• WORK TASK:
Your response should contain each line of the data that includes "Vanilla".

:: DATASET RECORDS

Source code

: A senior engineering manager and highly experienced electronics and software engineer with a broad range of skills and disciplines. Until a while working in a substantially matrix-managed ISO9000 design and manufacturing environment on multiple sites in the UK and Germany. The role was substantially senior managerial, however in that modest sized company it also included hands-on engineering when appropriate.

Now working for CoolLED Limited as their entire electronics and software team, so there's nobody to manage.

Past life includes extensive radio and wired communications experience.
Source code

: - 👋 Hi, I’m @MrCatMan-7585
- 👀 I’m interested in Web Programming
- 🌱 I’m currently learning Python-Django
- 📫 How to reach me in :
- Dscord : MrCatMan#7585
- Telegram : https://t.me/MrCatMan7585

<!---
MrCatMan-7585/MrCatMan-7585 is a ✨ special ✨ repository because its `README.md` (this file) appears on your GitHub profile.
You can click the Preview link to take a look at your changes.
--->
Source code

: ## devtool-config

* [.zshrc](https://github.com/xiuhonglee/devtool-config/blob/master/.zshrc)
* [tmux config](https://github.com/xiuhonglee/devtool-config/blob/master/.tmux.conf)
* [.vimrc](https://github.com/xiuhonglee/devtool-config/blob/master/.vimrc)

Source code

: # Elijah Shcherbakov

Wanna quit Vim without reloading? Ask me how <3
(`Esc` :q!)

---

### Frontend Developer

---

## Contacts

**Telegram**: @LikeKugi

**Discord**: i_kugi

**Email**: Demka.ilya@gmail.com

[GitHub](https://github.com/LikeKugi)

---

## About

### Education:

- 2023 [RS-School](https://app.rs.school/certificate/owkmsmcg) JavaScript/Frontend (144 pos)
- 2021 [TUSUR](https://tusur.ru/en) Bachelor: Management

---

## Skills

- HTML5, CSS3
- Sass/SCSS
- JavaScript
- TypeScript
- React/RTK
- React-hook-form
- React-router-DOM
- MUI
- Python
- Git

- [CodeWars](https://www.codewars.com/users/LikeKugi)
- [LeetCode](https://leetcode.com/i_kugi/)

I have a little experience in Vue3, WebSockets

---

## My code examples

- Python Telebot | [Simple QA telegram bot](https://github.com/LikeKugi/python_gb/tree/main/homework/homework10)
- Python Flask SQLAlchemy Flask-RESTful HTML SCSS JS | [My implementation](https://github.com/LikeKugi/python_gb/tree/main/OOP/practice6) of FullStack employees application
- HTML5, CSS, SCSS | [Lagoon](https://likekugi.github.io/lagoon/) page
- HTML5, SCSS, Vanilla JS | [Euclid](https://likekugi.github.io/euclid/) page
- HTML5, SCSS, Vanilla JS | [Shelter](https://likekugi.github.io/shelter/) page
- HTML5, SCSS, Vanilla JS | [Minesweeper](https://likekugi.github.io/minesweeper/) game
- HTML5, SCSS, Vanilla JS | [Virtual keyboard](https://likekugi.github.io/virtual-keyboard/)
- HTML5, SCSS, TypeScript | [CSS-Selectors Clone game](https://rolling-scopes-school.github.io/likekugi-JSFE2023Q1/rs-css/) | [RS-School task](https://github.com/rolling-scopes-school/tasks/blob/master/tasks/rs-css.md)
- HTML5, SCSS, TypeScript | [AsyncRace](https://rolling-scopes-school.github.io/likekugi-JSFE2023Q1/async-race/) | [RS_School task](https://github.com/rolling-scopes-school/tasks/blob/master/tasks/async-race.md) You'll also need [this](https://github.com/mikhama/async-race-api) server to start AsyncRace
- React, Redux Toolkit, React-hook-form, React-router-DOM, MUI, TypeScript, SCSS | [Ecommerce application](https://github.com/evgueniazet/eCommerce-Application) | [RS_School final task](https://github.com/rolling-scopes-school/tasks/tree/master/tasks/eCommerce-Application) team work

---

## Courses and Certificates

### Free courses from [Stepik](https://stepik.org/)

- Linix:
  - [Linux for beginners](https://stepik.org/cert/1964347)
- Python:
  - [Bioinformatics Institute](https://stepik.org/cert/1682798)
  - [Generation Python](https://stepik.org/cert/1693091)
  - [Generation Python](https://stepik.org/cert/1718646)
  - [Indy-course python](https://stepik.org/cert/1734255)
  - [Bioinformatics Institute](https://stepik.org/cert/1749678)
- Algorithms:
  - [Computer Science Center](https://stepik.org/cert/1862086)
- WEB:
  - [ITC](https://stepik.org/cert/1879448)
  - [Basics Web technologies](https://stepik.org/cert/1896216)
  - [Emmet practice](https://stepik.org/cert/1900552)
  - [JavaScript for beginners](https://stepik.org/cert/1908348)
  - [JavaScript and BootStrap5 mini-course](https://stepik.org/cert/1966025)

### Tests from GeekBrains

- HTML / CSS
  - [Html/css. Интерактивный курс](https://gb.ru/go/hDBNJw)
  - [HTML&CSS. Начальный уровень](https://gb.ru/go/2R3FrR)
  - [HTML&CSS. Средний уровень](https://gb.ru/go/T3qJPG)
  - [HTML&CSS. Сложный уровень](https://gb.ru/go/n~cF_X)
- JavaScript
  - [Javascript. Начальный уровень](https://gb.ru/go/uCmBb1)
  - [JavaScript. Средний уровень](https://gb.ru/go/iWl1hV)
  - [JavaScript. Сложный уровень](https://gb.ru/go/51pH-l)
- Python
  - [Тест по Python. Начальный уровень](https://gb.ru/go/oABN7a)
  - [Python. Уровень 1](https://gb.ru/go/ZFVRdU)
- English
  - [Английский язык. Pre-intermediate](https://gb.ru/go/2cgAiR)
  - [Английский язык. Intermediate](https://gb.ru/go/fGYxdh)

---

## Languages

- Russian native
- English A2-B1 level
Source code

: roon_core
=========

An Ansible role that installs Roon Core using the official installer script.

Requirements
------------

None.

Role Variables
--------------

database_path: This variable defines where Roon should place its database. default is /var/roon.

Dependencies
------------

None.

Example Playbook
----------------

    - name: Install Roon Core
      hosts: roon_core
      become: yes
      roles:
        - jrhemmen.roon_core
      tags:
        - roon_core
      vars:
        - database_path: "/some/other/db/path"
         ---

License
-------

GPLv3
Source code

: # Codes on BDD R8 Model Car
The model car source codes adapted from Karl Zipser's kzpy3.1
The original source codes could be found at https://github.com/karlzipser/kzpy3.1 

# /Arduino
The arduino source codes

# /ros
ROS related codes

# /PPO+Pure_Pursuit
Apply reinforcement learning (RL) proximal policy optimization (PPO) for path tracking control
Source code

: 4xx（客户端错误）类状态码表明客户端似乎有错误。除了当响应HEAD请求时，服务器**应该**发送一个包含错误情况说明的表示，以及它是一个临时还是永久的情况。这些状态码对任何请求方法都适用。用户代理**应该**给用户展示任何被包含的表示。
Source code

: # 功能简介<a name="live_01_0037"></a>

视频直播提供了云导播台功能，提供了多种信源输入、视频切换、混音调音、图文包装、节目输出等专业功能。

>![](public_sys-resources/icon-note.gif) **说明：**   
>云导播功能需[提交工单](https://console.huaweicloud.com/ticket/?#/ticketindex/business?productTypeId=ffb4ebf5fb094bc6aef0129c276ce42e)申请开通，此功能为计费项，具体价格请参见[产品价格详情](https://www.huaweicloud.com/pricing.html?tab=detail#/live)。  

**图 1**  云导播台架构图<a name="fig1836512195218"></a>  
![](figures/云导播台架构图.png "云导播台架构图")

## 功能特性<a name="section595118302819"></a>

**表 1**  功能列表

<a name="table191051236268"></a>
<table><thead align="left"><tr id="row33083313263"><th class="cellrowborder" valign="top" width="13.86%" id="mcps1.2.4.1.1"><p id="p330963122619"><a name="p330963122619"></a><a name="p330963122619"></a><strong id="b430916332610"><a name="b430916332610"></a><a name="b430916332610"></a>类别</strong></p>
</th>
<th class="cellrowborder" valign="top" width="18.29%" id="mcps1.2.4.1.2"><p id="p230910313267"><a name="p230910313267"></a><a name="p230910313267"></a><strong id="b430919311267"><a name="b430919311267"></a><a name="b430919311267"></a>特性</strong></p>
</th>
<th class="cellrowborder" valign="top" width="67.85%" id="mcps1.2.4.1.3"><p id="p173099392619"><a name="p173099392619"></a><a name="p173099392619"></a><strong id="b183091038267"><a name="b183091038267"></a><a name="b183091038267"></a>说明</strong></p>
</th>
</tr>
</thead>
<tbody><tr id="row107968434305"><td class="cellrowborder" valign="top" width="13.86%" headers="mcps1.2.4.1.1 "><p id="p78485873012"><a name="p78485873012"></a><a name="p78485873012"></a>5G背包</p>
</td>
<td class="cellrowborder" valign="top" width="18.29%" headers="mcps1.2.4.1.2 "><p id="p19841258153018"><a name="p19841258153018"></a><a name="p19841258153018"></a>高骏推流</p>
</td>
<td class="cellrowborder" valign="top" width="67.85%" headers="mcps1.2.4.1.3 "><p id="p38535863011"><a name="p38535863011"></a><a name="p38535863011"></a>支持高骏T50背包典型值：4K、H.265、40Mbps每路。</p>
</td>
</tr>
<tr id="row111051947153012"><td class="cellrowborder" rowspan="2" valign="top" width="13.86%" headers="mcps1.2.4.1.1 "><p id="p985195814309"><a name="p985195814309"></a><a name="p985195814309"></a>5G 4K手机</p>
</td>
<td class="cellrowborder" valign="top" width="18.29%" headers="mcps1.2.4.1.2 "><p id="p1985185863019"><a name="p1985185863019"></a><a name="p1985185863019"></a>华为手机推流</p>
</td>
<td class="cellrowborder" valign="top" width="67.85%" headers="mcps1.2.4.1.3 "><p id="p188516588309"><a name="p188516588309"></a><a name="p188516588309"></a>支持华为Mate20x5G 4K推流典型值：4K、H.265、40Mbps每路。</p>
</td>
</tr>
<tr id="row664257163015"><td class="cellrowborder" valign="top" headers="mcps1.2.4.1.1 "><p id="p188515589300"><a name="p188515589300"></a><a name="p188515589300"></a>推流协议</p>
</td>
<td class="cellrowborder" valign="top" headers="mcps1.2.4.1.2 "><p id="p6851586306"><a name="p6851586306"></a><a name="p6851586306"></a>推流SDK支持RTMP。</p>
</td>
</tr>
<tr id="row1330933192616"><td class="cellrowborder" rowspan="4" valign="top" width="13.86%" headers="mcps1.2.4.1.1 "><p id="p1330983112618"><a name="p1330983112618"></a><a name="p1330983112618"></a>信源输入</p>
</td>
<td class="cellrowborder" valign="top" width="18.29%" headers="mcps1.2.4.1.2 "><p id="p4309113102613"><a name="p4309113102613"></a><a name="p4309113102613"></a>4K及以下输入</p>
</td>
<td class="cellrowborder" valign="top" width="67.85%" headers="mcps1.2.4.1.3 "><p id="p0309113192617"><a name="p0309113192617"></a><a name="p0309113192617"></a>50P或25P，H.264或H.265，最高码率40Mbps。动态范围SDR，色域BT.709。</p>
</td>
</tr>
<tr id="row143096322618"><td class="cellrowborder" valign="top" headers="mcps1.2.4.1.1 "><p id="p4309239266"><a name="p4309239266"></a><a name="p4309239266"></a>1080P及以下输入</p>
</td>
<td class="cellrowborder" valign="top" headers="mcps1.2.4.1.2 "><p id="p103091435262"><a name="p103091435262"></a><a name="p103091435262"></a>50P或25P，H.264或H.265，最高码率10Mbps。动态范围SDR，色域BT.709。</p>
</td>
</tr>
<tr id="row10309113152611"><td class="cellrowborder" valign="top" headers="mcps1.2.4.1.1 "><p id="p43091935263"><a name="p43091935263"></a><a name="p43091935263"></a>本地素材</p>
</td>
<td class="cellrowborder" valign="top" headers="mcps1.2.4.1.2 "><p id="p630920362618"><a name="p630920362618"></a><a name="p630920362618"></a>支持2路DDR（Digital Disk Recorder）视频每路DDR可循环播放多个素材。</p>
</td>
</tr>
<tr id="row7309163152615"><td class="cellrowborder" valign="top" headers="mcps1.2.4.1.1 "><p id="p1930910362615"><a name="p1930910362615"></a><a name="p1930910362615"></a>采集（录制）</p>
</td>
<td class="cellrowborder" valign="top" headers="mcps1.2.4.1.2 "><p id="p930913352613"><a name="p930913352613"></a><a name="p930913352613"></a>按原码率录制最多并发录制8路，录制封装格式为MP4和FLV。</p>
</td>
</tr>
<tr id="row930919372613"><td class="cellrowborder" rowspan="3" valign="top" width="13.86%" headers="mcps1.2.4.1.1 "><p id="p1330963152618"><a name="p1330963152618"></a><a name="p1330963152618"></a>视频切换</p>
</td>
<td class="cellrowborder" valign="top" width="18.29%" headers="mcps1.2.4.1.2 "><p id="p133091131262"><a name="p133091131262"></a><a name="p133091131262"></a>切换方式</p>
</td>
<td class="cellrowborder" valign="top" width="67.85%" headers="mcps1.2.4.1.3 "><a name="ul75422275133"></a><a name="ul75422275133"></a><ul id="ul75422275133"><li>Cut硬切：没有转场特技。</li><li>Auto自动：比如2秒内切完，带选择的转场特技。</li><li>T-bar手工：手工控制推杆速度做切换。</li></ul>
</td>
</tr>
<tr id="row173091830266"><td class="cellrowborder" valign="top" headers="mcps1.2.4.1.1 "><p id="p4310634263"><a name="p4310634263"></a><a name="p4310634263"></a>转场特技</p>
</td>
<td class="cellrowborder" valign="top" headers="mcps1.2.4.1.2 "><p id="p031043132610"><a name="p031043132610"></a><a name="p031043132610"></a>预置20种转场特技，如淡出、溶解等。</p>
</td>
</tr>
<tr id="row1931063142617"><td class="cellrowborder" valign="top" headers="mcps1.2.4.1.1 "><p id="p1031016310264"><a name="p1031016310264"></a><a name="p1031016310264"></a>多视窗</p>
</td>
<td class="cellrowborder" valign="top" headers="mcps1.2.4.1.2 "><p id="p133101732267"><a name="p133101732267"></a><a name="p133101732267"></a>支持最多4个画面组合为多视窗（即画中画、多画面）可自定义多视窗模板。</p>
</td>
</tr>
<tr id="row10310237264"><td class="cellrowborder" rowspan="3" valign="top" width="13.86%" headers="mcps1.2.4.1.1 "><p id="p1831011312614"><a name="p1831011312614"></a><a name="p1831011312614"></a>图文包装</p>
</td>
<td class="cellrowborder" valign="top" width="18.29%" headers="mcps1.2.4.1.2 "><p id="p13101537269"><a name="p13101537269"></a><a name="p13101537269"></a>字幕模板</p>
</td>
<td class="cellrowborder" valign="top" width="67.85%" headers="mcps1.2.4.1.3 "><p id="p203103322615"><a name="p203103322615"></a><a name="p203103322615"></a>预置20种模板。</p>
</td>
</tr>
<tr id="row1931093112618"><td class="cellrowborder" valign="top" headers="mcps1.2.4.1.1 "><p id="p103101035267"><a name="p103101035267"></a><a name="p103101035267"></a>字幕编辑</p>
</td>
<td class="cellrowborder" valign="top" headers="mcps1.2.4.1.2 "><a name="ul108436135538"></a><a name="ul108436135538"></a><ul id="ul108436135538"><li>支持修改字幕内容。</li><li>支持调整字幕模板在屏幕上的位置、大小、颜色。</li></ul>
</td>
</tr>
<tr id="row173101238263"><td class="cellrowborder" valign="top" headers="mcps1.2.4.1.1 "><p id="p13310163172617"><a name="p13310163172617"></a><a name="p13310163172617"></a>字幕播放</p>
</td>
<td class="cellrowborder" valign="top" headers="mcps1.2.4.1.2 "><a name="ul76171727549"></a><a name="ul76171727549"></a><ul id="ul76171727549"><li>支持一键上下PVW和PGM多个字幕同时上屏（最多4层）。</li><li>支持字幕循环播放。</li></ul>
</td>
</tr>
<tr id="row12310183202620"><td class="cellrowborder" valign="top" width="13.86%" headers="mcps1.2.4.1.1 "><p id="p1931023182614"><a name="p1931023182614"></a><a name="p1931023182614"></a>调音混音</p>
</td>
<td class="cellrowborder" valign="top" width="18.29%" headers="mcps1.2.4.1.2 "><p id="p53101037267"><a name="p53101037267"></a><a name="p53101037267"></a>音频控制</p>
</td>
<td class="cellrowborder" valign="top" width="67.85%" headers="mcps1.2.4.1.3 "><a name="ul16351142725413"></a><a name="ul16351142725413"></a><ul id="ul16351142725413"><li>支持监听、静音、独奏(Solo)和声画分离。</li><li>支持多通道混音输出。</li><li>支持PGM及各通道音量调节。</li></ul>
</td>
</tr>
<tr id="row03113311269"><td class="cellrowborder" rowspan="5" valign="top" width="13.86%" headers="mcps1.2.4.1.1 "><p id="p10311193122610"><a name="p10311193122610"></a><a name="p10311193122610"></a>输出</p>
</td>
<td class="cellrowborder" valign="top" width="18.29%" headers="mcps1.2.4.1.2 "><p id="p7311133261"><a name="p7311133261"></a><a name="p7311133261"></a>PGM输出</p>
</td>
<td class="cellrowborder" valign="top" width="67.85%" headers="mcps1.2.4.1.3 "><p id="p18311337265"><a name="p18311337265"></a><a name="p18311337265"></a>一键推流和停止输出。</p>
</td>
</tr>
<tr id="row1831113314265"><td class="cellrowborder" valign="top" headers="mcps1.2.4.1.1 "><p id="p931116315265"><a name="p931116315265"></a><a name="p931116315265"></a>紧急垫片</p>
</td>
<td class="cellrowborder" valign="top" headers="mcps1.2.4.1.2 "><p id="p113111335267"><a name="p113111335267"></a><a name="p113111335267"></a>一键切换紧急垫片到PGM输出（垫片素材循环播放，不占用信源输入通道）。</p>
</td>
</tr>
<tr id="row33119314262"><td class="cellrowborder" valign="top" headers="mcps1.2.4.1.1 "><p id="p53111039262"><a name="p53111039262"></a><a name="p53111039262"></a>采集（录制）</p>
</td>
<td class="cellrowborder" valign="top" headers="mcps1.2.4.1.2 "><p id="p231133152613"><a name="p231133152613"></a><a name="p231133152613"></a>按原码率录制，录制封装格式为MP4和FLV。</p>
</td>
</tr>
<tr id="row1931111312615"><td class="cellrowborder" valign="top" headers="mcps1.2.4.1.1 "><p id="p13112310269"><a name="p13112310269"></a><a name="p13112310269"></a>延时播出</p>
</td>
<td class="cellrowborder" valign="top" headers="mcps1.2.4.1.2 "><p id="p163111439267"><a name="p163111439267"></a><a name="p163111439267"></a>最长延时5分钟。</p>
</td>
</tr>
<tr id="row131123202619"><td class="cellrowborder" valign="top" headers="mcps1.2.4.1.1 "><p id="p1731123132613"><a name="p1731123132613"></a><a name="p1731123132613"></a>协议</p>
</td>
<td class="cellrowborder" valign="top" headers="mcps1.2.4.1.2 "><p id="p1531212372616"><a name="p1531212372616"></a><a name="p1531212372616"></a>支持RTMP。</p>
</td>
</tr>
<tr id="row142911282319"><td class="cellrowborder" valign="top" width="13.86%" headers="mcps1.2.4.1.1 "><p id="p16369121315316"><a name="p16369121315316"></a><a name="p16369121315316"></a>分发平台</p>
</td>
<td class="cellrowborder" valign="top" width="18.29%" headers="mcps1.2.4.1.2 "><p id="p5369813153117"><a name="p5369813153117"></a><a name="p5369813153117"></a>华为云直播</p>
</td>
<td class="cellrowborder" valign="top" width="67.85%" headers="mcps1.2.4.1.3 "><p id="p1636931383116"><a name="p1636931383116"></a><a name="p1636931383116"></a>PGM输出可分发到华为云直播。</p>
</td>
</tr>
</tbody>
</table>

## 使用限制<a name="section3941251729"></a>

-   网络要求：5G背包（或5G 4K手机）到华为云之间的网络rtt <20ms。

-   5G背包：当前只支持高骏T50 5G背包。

::::

• SOLUTION TO THE PROBLEM:
- HTML5, SCSS, Vanilla JS | [Euclid](https://likekugi.github.io/euclid/) page
- HTML5, SCSS, Vanilla JS | [Shelter](https://likekugi.github.io/shelter/) page
- HTML5, SCSS, Vanilla JS | [Minesweeper](https://likekugi.github.io/minesweeper/) game
- HTML5, SCSS, Vanilla JS | [Virtual keyboard](https://likekugi.github.io/virtual-keyboard/)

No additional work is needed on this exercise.